Parliament occupies an important place in any nation, and an interesting aspect of it is just how many people are affected by its presence and its importance.
It is in the Parliamentary building that the most important debates and contests are given attention. Ideas from such debates are then used to help determine the character of the activity that takes place in a society.
Few people, however, attend the parliament to witness the law-making process. Occasionally, though, legislative activity can attract many observers. People attend mostly when there are meetings or public hearings.
Our parliament for example, has been making a great impact on political interactions and policy formulation. The parliament has helped to institutionalise effective mechanisms of democratic checks and balances.
The parliament is thus generally necessary to prevent the disintegration of democratic practices, and hence crucial to democratic consolidation.
The Rwandan parliament is sometimes used as a location for a forum, or roundtable, on matters of current public concern. The parliamentary house has been the scene of a number of demonstrations of compassion and sorrow for tragedies that have affected the nation and its people.
Such tragedies include the 1994 Genocide in Rwanda. That such events are held at parliament illustrates its importance in the nation’s psyche.
Should people feel comfortable in approaching and entering the building? All citizens should regularly visit the building to see the workings of democracy in Rwanda.
People who do not closely follow the work done by parliament, end up depending on rumours, to the detriment of the general society.

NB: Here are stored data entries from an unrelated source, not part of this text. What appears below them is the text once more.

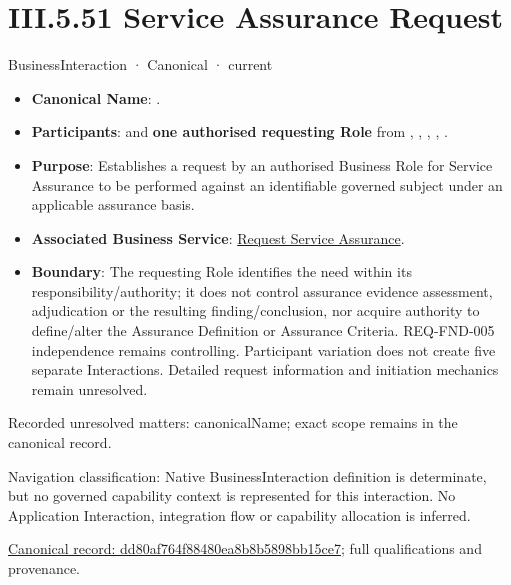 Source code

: \section*{III.5.51 Service Assurance Request}
\label{navigation:III.5.51}

\label{element:dd80af764f88480ea8b8b5898bb15ce7}
{\small BusinessInteraction · Canonical · current}\par

\begin{itemize}


\item \textbf{Canonical Name}: \texttt{}.

\item \textbf{Participants}: \texttt{} and \textbf{one authorised requesting Role} from \texttt{}, \texttt{}, \texttt{}, \texttt{}, \texttt{}.

\item \textbf{Purpose}: Establishes a request by an authorised Business Role for Service Assurance to be performed against an identifiable governed subject under an applicable assurance basis.

\item \textbf{Associated Business Service}: \href{\detokenize{../../../../../../../../docs/markdown/03-business-architecture/behaviours/health-service-assurance.md#request-service-assurance}}{Request Service Assurance}.

\item \textbf{Boundary}: The requesting Role identifies the need within its responsibility/authority; it does not control assurance evidence assessment, adjudication or the resulting finding/conclusion, nor acquire authority to define/alter the Assurance Definition or Assurance Criteria. REQ-FND-005 independence remains controlling. Participant variation does not create five separate Interactions. Detailed request information and initiation mechanics remain unresolved.

\end{itemize}

{\small Recorded unresolved matters: canonicalName; exact scope remains in the canonical record.}\par
{\small Navigation classification: Native BusinessInteraction definition is determinate, but no governed capability context is represented for this interaction. No Application Interaction, integration flow or capability allocation is inferred.}\par
{\footnotesize \href{../../../../../../../continuum/business/business-interaction/dd80af764f88480ea8b8b5898bb15ce7.md}{Canonical record: dd80af764f88480ea8b8b5898bb15ce7}; full qualifications and provenance.}\par
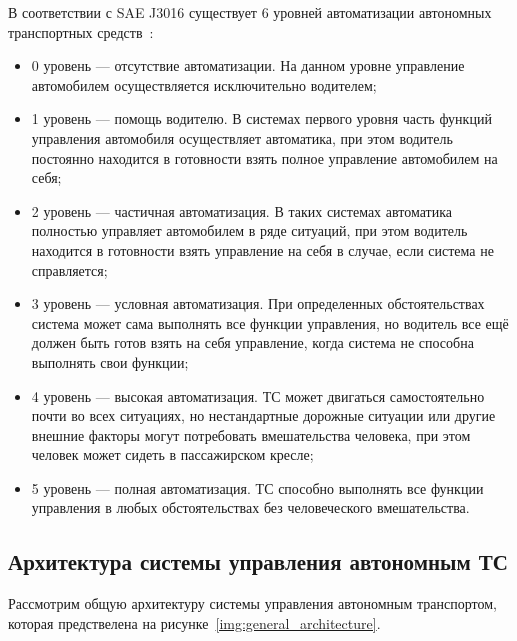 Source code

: В соответствии с SAE J3016 существует 6 уровней автоматизации автономных транспортных средств~\cite{Steckhan2022}:

\begin{itemize}

	\item 	0 уровень --- отсутствие автоматизации. На данном уровне управление автомобилем осуществляется исключительно водителем;

	\item 	1 уровень --- помощь водителю. В системах первого уровня часть функций управления автомобиля осуществляет автоматика, при этом водитель постоянно находится в готовности взять полное управление автомобилем на себя;
	
	\item	2 уровень --- частичная автоматизация. В таких системах автоматика полностью управляет автомобилем в ряде ситуаций, при этом водитель находится в готовности взять управление на себя в случае, если система не справляется;
	
	\item	3 уровень --- условная автоматизация. При определенных обстоятельствах система может сама выполнять все функции управления, но водитель все ещё должен быть готов взять на себя управление, когда система не способна выполнять свои функции;
	
	\item 	4 уровень --- высокая автоматизация. ТС может двигаться самостоятельно почти во всех ситуациях, но нестандартные дорожные ситуации или другие внешние факторы могут потребовать вмешательства человека, при этом человек может сидеть в пассажирском кресле;
	
	\item 	5 уровень --- полная автоматизация. ТС способно выполнять все функции управления в любых обстоятельствах без человеческого вмешательства.

\end{itemize}

\subsection{Архитектура системы управления автономным ТС}

Рассмотрим общую архитектуру системы управления автономным транспортом, которая предствелена на рисунке~\ref{img:general_architecture}.


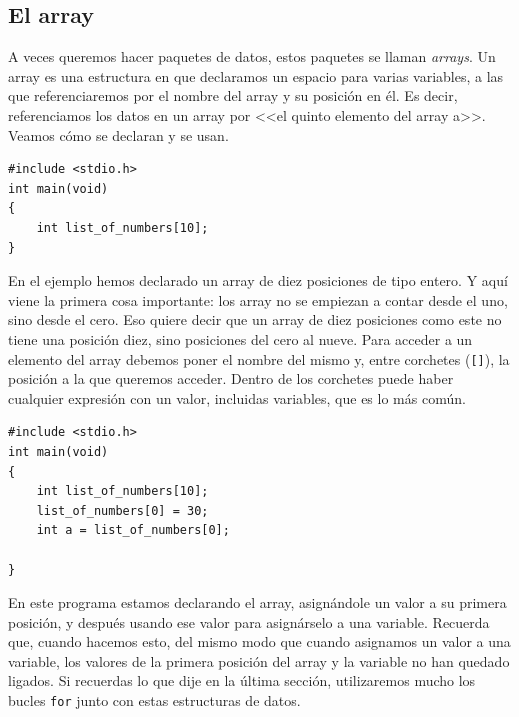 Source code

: \documentclass[a4paper]{article}
\begin{document}
\subsection{El array}
A veces queremos hacer paquetes de datos, estos paquetes se llaman
\textit{arrays}. Un array es
una estructura en que declaramos un espacio para varias variables, a las que
referenciaremos por el nombre del array y su posición en él. Es decir,
referenciamos los datos en un array por <<el quinto elemento del array a>>.
Veamos cómo se declaran y se usan.


\noindent
\begin{minipage}[H]{\linewidth}
\mbox{}
\begin{lstlisting}[style=C,
caption={Ejemplo de declaración de array},
label={lst:arrayDeclaration}]
#include <stdio.h>
int main(void)
{
    int list_of_numbers[10];
}
\end{lstlisting}
\end{minipage}


En el ejemplo hemos declarado un array de diez posiciones de tipo entero. Y aquí
viene la primera cosa importante: los array no se empiezan a contar desde el
uno, sino desde el cero. Eso quiere decir que un array de diez posiciones
como este no tiene una posición diez, sino posiciones del cero al nueve.
Para acceder a un elemento
del array debemos poner el nombre del mismo y, entre corchetes (\verb![]!), la
posición a la que queremos acceder. Dentro de los corchetes puede haber
cualquier expresión con un valor, incluidas variables, que es lo más común.


\noindent
\begin{minipage}[H]{\linewidth}
\mbox{}
\begin{lstlisting}[style=C,
caption={Ejemplo de uso de array},
label={lst:arrayUse}]
#include <stdio.h>
int main(void)
{
    int list_of_numbers[10];
    list_of_numbers[0] = 30;
    int a = list_of_numbers[0];

}
\end{lstlisting}
\end{minipage}


En este programa estamos declarando el array, asignándole un valor a su primera
posición, y después usando ese valor para asignárselo a una variable. Recuerda
que, cuando hacemos esto, del mismo modo que cuando asignamos un valor a una
variable, los valores de la primera posición del array y la variable no han
quedado ligados. Si recuerdas lo que dije en la última sección, utilizaremos
mucho los bucles \texttt{for} junto con estas estructuras de datos.
\end{document}
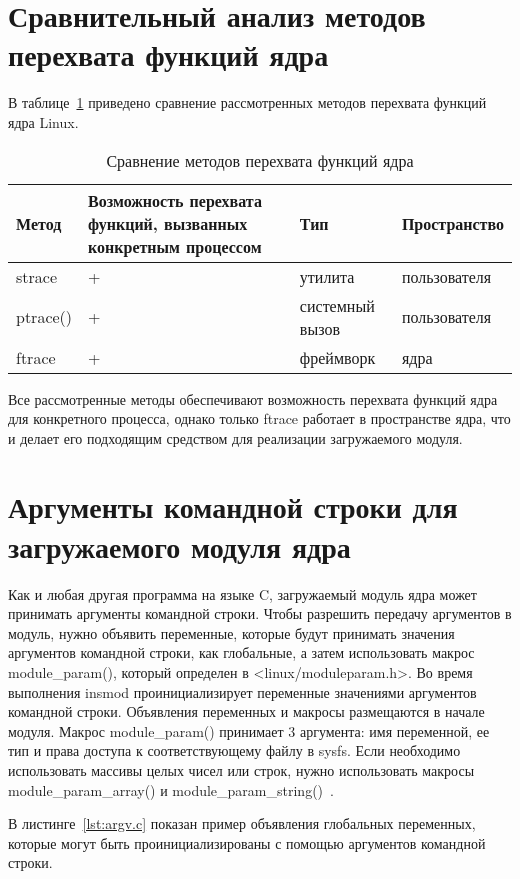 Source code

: \documentclass{bmstu}
\begin{document}
\pagebreak
\section{Сравнительный анализ методов перехвата функций ядра}

В таблице~\ref{tabular:comparison} приведено сравнение рассмотренных методов перехвата функций ядра Linux.

\begin{table}[H]
\caption{Сравнение методов перехвата функций ядра}
\label{tabular:comparison}
\begin{tabular}{|p{3cm}|p{4cm}|p{4cm}|p{4cm}|}
\hline
\textbf{Метод} & \textbf{Возможность перехвата функций, вызванных конкретным процессом} & \textbf{Тип} & \textbf{Пространство}
\tabularnewline
\hline
strace & + & утилита & пользователя
\tabularnewline
\hline
ptrace() & + & системный вызов & пользователя
\tabularnewline
\hline
ftrace & + & фреймворк & ядра
\tabularnewline
\hline
\end{tabular}
\end{table}

Все рассмотренные методы обеспечивают возможность перехвата функций ядра для конкретного процесса, однако только ftrace работает в пространстве ядра, что и делает его подходящим средством для реализации загружаемого модуля.

\section{Аргументы командной строки для загружаемого модуля ядра}

Как и любая другая программа на языке C, загружаемый модуль ядра может принимать аргументы командной строки. 
Чтобы разрешить передачу аргументов в модуль, нужно объявить переменные, которые будут принимать значения аргументов командной строки, как глобальные, а затем использовать макрос module\_param(), который определен в <linux/moduleparam.h>. 
Во время выполнения insmod проинициализирует переменные значениями аргументов командной строки. 
Объявления переменных и макросы размещаются в начале модуля. 
Макрос module\_param() принимает 3 аргумента: имя переменной, ее тип и права доступа к соответствующему файлу в sysfs. 
Если необходимо использовать массивы целых чисел или строк, нужно использовать макросы module\_param\_array() и module\_param\_string()~\cite{ArgvLkm}.

\pagebreak
В листинге~\ref{lst:argv.c} показан пример объявления глобальных переменных, которые могут быть проинициализированы с помощью аргументов командной строки.
\end{document}
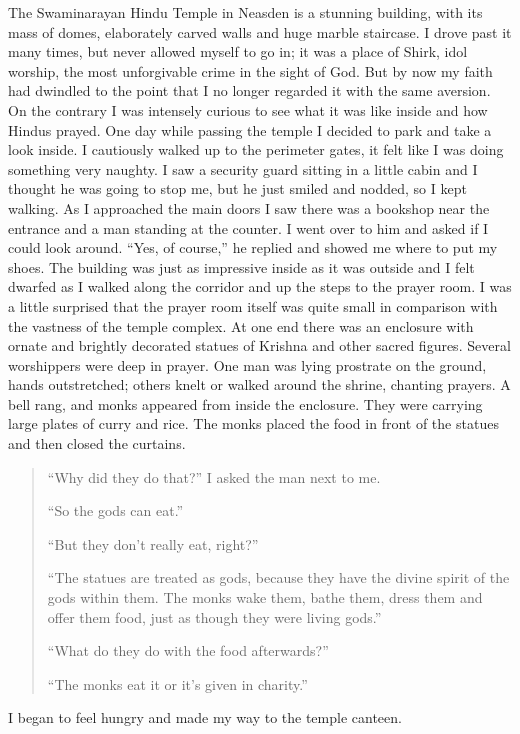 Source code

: \documentclass[12pt]{memoir}
\begin{document}
The Swaminarayan Hindu Temple in Neasden is a stunning building,
with its mass of domes, elaborately carved walls and huge marble staircase.
I drove past it many times, but never allowed myself to go in;
it was a place of Shirk, idol worship,
the most unforgivable crime in the sight of God.
But by now my faith had dwindled to the point
that I no longer regarded it with the same aversion.
On the contrary I was intensely curious to see
what it was like inside and how Hindus prayed.
One day while passing the temple I decided to park and take a look inside.
I cautiously walked up to the perimeter gates,
it felt like I was doing something very naughty.
I saw a security guard sitting in a little cabin
and I thought he was going to stop me,
but he just smiled and nodded, so I kept walking.
As I approached the main doors I saw there was a bookshop
near the entrance and a man standing at the counter.
I went over to him and asked if I could look around.
“Yes, of course,” he replied and showed me where to put my shoes.
The building was just as impressive inside as it was outside
and I felt dwarfed as I walked along the corridor
and up the steps to the prayer room.
I was a little surprised that the prayer room itself
was quite small in comparison with the vastness of the temple complex.
At one end there was an enclosure with ornate and brightly decorated
statues of Krishna and other sacred figures.
Several worshippers were deep in prayer.
One man was lying prostrate on the ground, hands outstretched;
others knelt or walked around the shrine, chanting prayers.
A bell rang, and monks appeared from inside the enclosure.
They were carrying large plates of curry and rice.
The monks placed the food in front of the statues and then closed the curtains.

\begin{quote}
“Why did they do that?” I asked the man next to me.

“So the gods can eat.”

“But they don’t really eat, right?”

“The statues are treated as gods,
because they have the divine spirit of the gods within them.
The monks wake them, bathe them, dress them and offer them food,
just as though they were living gods.”

“What do they do with the food afterwards?”

“The monks eat it or it’s given in charity.”
\end{quote}

I began to feel hungry and made my way to the temple canteen.
\end{document}
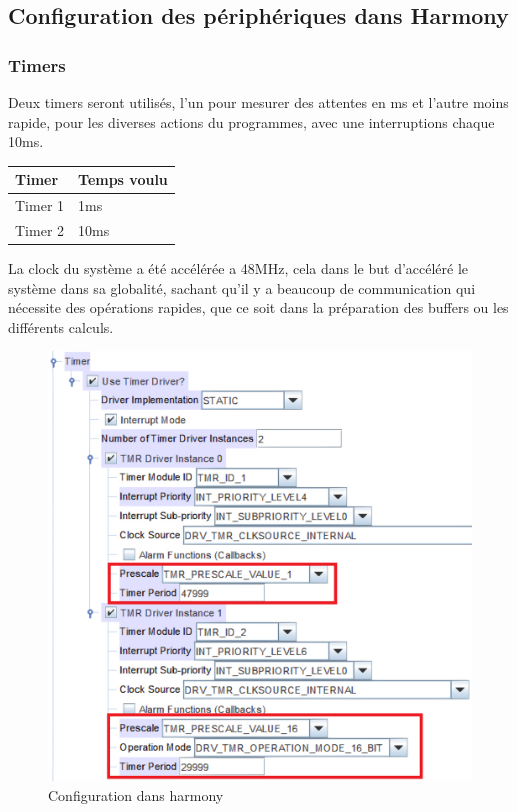 \subsection{Configuration des périphériques dans Harmony}
{
	\subsubsection{Timers} 
	
	Deux timers seront utilisés, l'un pour mesurer des attentes en ms et l'autre moins rapide, pour les diverses actions du programmes, avec une interruptions chaque 10ms.
	\begin{table}[h]
		\centering
		\begin{tabular}{|l|l|}
			\hline
			Timer & Temps voulu \\
			\hline
			Timer 1 & 1ms \\
			\hline
			Timer 2 & 10ms \\
			\hline
		\end{tabular}
	\end{table}

	La clock du système a été accélérée a 48MHz, cela dans le but d'accéléré le système dans sa globalité, sachant qu'il y a beaucoup de communication qui nécessite des opérations rapides, que ce soit dans la préparation des buffers ou les différents calculs.
	
	\begin{figure}[h]
		\centering
		\includegraphics[width=0.55\linewidth]{Figures/Dev-SOFT/Timer_config}
		\caption{Configuration dans harmony}
		\label{fig:timerconfig}
	\end{figure}

}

Do we need to have parliamentary elections in Rwanda? Yes, we do. A strong democracy exhibits the ability of the people of a country to freely elect individuals who can represent the interests of the public, and for those individuals to come to the house of democratic such as the parliament and fight for those issues that are important to the people who elected them.
Ultimately, the main objective of the whole exercise is to have representatives who can enable us to fight for the issues, ideas and solutions that our society needs for its development.
In most cases people ask why they are not seeing ideas and actions put forward so that solutions are got and implemented. We need a system that works on that to continue existing.
We, however, have to work together for the good of our parliament, democracy and for the country.
What should the electorate expect from the parliamentarians?
People queue to vote for a person who can primarily address issues of concern in their respective communities. If you are interested in contesting, then get warned in advance that the people will blame you for not answering their call.
In some cases you find people elected to parliament who never go back to the communities that pushed them to those levels. This is a sad reality. Why does one continue to warm a chair and fail to fulfil his or her promises?
During elections, people vying for posts shout, and out of excitement, promise heaven and earth. Yet some never fulfil even a quarter of their promises.
As we come closer to parliamentary elections, I would like to advise all those who will want the people to push them in one of the most respectable positions in the country, to live to their promises.
I do not think it is of any importance to promise what you will never deliver. What then do you need to do as you contest? The question comes because many aspiring candidates are caught up in a dilemma.
All you need to do is to promise people to facilitate the already existing government programmes to lift up the general standards of living. We have the Millennium Development Goals set for you and all that is left for you is to pick at least one of the goals and tell the people how you are going to facilitate its implementation.
You are not asked to create your own development goals and if you do, you will only be reinventing the wheel and therefore boring the electorate.
Set and be ready to implement people-based programmes. Do not seek to push forward cosmetic changes, for you will be digging your own political grave.
Rwanda with its decentralisation policy has set a very good background for its people and any slight mistake you make, a contradiction is made and then you are finished. You should be guided by the principle that parliament is a people’s house.